BEGIN Stored data
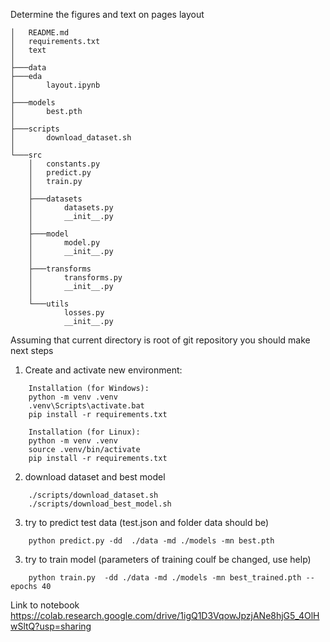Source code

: Determine the figures and text on pages layout
```
│   README.md
│   requirements.txt
│   text
│   
├───data
├───eda
│       layout.ipynb
│       
├───models
│       best.pth
│       
├───scripts
│       download_dataset.sh
│       
└───src
    │   constants.py
    │   predict.py
    │   train.py
    │   
    ├───datasets
    │       datasets.py
    │       __init__.py
    │       
    ├───model
    │       model.py
    │       __init__.py
    │       
    ├───transforms
    │       transforms.py
    │       __init__.py
    │       
    └───utils
            losses.py
            __init__.py
```

   
Assuming that current directory is root of git repository you should make next steps

1) Create and activate new environment:
```
    Installation (for Windows):
    python -m venv .venv
    .venv\Scripts\activate.bat
    pip install -r requirements.txt

    Installation (for Linux):
    python -m venv .venv
    source .venv/bin/activate
    pip install -r requirements.txt
```
2) download dataset and best model
```               
    ./scripts/download_dataset.sh
    ./scripts/download_best_model.sh

```
3) try to predict test data (test.json and folder data should be) 
```
    python predict.py -dd  ./data -md ./models -mn best.pth

```
3) try to train model (parameters of training coulf be changed, use help)
```
    python train.py  -dd ./data -md ./models -mn best_trained.pth --epochs 40
```

Link to notebook
https://colab.research.google.com/drive/1igQ1D3VqowJpzjANe8hjG5_4OlHwSltQ?usp=sharing



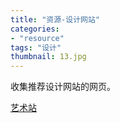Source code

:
 ```yaml
---
title: "资源-设计网站"
categories: 
- "resource"
tags: "设计"
thumbnail: 13.jpg
---
```

收集推荐设计网站的网页。
<!--more-->

[艺术站](http://site.douban.com/214504/)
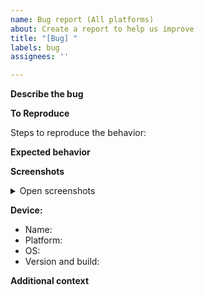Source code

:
 ```yaml
---
name: Bug report (All platforms)
about: Create a report to help us improve
title: "[Bug] "
labels: bug
assignees: ''

---
```


**Describe the bug**

<!-- A clear and concise description of what the bug is -->


**To Reproduce**

Steps to reproduce the behavior:

<!-- A list of steps on how to reproduce the issue -->

**Expected behavior**

<!-- A clear and concise description of what you expected to happen -->

**Screenshots**

<details>
 <summary>Open screenshots</summary>
 
 <!-- Screenshots here -->
 
 
</details>

**Device:**

- Name: <!-- Device name [e.g. iPhone X] -->
- Platform: <!-- Platform where you experienced a bug -->
- OS: <!-- Device OS [e.g. iOS 13.2 / Android 10.0] -->
- Version and build: <!-- Device version & build [e.g. 2.0.50] -->

**Additional context**

<!-- Add any other context about the problem here -->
END Stored data
Your assignment
All of the material above should be output exactly, with the pictures left behind.

Completed exercise
Source code

: Determine the figures and text on pages layout
```
│   README.md
│   requirements.txt
│   text
│   
├───data
├───eda
│       layout.ipynb
│       
├───models
│       best.pth
│       
├───scripts
│       download_dataset.sh
│       
└───src
    │   constants.py
    │   predict.py
    │   train.py
    │   
    ├───datasets
    │       datasets.py
    │       __init__.py
    │       
    ├───model
    │       model.py
    │       __init__.py
    │       
    ├───transforms
    │       transforms.py
    │       __init__.py
    │       
    └───utils
            losses.py
            __init__.py
```

   
Assuming that current directory is root of git repository you should make next steps

1) Create and activate new environment:
```
    Installation (for Windows):
    python -m venv .venv
    .venv\Scripts\activate.bat
    pip install -r requirements.txt

    Installation (for Linux):
    python -m venv .venv
    source .venv/bin/activate
    pip install -r requirements.txt
```
2) download dataset and best model
```               
    ./scripts/download_dataset.sh
    ./scripts/download_best_model.sh

```
3) try to predict test data (test.json and folder data should be) 
```
    python predict.py -dd  ./data -md ./models -mn best.pth

```
3) try to train model (parameters of training coulf be changed, use help)
```
    python train.py  -dd ./data -md ./models -mn best_trained.pth --epochs 40
```

Link to notebook
https://colab.research.google.com/drive/1igQ1D3VqowJpzjANe8hjG5_4OlHwSltQ?usp=sharing



Source code

:
 ```yaml
---
title: "资源-设计网站"
categories: 
- "resource"
tags: "设计"
thumbnail: 13.jpg
---
```

收集推荐设计网站的网页。
<!--more-->

[艺术站](http://site.douban.com/214504/)
Source code

:
 ```yaml
---
name: Bug report (All platforms)
about: Create a report to help us improve
title: "[Bug] "
labels: bug
assignees: ''

---
```


**Describe the bug**

<!-- A clear and concise description of what the bug is -->


**To Reproduce**

Steps to reproduce the behavior:

<!-- A list of steps on how to reproduce the issue -->

**Expected behavior**

<!-- A clear and concise description of what you expected to happen -->

**Screenshots**

<details>
 <summary>Open screenshots</summary>
 
 <!-- Screenshots here -->
 
 
</details>

**Device:**

- Name: <!-- Device name [e.g. iPhone X] -->
- Platform: <!-- Platform where you experienced a bug -->
- OS: <!-- Device OS [e.g. iOS 13.2 / Android 10.0] -->
- Version and build: <!-- Device version & build [e.g. 2.0.50] -->

**Additional context**

<!-- Add any other context about the problem here -->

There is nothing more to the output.